_Task instructions_
Only the lines from the one containing "若 $f$ 在闭区间 $[a,b]$" through the one containing "die Entwicklung von" should be printed, exactly as they appear below, with both ends included.

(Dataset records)

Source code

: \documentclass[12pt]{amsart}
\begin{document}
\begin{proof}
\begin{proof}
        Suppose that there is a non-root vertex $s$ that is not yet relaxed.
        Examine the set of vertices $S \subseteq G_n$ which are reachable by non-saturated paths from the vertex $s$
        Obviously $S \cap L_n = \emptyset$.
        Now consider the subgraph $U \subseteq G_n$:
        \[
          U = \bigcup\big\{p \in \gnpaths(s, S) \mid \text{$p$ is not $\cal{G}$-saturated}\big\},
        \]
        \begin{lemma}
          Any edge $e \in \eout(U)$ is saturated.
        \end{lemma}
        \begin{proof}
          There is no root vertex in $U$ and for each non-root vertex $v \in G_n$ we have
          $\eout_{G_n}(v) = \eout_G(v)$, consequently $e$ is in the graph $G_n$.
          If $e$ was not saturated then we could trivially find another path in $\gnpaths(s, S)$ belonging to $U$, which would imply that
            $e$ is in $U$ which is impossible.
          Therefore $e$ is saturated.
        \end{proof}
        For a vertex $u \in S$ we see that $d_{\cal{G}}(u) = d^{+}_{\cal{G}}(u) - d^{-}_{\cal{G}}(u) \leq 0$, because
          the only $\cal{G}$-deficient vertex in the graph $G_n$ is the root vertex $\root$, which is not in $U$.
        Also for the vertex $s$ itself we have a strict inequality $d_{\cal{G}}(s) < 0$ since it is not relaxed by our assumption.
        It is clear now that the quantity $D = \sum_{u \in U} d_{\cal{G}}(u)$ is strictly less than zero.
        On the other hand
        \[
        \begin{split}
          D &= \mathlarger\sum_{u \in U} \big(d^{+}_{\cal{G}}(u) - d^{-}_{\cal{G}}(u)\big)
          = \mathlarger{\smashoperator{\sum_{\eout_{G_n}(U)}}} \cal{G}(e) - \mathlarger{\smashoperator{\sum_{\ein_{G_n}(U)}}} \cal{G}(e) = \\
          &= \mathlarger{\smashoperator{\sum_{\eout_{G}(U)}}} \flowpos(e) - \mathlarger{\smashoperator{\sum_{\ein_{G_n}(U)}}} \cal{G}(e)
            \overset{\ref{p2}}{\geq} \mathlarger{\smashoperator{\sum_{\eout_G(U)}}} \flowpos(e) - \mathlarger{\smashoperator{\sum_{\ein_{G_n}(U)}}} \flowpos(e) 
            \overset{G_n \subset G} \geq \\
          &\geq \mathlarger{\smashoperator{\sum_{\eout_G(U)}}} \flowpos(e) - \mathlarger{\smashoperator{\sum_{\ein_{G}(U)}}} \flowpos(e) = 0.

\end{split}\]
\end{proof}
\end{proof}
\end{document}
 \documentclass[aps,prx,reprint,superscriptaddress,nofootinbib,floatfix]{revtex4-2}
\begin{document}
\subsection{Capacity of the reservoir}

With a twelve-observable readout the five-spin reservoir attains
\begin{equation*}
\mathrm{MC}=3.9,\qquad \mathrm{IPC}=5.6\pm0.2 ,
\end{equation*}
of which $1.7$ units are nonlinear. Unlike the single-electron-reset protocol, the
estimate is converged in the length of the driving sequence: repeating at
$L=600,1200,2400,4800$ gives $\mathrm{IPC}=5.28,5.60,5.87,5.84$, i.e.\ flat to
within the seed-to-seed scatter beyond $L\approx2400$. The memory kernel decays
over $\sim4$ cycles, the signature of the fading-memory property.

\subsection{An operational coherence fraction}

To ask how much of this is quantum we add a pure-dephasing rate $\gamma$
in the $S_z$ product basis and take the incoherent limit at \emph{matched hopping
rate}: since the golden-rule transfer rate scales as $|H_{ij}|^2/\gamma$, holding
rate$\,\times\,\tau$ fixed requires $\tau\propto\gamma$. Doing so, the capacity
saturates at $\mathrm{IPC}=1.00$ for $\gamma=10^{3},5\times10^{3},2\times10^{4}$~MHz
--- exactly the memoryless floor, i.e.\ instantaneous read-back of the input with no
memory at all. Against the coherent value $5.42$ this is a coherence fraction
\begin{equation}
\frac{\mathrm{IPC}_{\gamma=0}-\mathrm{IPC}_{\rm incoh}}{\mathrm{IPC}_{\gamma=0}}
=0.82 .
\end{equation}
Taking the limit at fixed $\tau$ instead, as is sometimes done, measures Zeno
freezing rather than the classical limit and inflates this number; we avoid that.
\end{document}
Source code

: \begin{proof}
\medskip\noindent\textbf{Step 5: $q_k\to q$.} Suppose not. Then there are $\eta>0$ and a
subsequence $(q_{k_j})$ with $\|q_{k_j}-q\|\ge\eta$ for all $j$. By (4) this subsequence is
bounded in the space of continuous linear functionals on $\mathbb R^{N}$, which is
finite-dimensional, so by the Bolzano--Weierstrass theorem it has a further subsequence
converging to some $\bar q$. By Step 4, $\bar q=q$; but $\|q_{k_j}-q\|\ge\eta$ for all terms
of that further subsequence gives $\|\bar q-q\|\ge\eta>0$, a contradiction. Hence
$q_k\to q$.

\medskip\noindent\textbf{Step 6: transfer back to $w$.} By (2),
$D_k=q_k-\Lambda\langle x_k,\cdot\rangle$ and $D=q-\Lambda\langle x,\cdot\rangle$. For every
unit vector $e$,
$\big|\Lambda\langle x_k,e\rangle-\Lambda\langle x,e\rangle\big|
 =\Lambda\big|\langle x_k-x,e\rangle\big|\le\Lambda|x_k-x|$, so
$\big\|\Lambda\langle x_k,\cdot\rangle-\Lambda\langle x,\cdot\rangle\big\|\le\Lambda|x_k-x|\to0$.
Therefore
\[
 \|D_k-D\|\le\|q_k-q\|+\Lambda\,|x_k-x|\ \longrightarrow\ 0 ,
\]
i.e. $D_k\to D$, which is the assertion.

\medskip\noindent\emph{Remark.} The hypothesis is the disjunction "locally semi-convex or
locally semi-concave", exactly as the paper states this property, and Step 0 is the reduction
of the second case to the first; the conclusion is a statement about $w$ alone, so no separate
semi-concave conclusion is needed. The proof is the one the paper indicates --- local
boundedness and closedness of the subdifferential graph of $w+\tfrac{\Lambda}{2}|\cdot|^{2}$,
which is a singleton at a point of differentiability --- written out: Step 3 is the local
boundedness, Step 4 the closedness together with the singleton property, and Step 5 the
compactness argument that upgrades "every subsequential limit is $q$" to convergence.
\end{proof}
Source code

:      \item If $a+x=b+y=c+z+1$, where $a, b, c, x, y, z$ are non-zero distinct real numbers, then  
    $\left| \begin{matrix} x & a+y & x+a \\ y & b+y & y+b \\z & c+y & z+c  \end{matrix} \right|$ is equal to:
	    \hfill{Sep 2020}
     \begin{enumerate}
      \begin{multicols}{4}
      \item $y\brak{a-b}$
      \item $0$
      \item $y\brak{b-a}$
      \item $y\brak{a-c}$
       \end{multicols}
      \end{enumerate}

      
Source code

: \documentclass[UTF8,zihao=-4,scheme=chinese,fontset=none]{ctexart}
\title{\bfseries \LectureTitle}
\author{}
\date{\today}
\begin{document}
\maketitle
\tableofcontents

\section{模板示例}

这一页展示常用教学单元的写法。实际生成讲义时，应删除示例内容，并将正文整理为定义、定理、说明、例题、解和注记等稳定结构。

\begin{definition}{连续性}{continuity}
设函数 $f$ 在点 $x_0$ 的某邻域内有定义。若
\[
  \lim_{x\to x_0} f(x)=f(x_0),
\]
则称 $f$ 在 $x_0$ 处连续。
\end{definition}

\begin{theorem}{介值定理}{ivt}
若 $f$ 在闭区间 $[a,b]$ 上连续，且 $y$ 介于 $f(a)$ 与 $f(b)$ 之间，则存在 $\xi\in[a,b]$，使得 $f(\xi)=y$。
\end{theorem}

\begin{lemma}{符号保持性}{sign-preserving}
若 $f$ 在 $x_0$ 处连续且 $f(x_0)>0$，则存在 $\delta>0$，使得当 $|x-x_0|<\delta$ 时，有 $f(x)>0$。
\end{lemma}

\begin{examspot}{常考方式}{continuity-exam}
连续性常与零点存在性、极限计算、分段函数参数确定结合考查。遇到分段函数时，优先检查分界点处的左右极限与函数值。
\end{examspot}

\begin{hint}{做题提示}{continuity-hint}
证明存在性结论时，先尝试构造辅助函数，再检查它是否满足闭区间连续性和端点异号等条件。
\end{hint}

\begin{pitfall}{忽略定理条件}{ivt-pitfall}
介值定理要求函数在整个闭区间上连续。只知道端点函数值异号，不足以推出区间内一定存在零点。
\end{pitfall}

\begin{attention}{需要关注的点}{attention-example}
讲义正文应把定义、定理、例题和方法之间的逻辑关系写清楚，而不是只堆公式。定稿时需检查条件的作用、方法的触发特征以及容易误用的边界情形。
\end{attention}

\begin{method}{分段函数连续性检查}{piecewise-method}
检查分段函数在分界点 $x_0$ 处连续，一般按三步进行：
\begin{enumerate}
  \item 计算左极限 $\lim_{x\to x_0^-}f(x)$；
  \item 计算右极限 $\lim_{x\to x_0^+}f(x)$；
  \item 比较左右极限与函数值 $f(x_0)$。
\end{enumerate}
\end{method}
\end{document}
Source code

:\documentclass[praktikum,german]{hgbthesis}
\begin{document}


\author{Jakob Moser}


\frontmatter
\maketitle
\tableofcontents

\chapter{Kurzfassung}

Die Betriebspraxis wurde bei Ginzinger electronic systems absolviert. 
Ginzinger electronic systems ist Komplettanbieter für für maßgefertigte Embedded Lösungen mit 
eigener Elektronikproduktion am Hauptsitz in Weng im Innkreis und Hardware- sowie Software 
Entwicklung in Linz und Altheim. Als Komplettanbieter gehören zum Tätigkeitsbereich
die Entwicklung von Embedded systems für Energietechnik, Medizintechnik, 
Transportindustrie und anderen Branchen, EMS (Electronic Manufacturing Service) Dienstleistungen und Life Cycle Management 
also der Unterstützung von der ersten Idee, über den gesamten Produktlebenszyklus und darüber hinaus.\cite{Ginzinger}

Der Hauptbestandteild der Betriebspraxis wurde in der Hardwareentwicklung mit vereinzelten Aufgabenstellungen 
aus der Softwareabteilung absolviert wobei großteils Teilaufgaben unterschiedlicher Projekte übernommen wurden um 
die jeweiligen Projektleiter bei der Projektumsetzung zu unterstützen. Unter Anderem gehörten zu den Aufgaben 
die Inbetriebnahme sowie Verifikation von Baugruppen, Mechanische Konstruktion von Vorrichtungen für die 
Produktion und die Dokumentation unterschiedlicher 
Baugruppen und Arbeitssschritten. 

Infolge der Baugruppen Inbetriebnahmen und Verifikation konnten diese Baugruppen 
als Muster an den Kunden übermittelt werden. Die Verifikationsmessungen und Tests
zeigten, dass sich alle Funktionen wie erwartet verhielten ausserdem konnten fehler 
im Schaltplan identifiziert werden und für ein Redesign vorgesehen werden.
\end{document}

_Exercise result_
若 $f$ 在闭区间 $[a,b]$ 上连续，且 $y$ 介于 $f(a)$ 与 $f(b)$ 之间，则存在 $\xi\in[a,b]$，使得 $f(\xi)=y$。
\end{theorem}

\begin{lemma}{符号保持性}{sign-preserving}
若 $f$ 在 $x_0$ 处连续且 $f(x_0)>0$，则存在 $\delta>0$，使得当 $|x-x_0|<\delta$ 时，有 $f(x)>0$。
\end{lemma}

\begin{examspot}{常考方式}{continuity-exam}
连续性常与零点存在性、极限计算、分段函数参数确定结合考查。遇到分段函数时，优先检查分界点处的左右极限与函数值。
\end{examspot}

\begin{hint}{做题提示}{continuity-hint}
证明存在性结论时，先尝试构造辅助函数，再检查它是否满足闭区间连续性和端点异号等条件。
\end{hint}

\begin{pitfall}{忽略定理条件}{ivt-pitfall}
介值定理要求函数在整个闭区间上连续。只知道端点函数值异号，不足以推出区间内一定存在零点。
\end{pitfall}

\begin{attention}{需要关注的点}{attention-example}
讲义正文应把定义、定理、例题和方法之间的逻辑关系写清楚，而不是只堆公式。定稿时需检查条件的作用、方法的触发特征以及容易误用的边界情形。
\end{attention}

\begin{method}{分段函数连续性检查}{piecewise-method}
检查分段函数在分界点 $x_0$ 处连续，一般按三步进行：
\begin{enumerate}
  \item 计算左极限 $\lim_{x\to x_0^-}f(x)$；
  \item 计算右极限 $\lim_{x\to x_0^+}f(x)$；
  \item 比较左右极限与函数值 $f(x_0)$。
\end{enumerate}
\end{method}
\end{document}
Source code

:\documentclass[praktikum,german]{hgbthesis}
\begin{document}


\author{Jakob Moser}


\frontmatter
\maketitle
\tableofcontents

\chapter{Kurzfassung}

Die Betriebspraxis wurde bei Ginzinger electronic systems absolviert. 
Ginzinger electronic systems ist Komplettanbieter für für maßgefertigte Embedded Lösungen mit 
eigener Elektronikproduktion am Hauptsitz in Weng im Innkreis und Hardware- sowie Software 
Entwicklung in Linz und Altheim. Als Komplettanbieter gehören zum Tätigkeitsbereich
die Entwicklung von Embedded systems für Energietechnik, Medizintechnik, 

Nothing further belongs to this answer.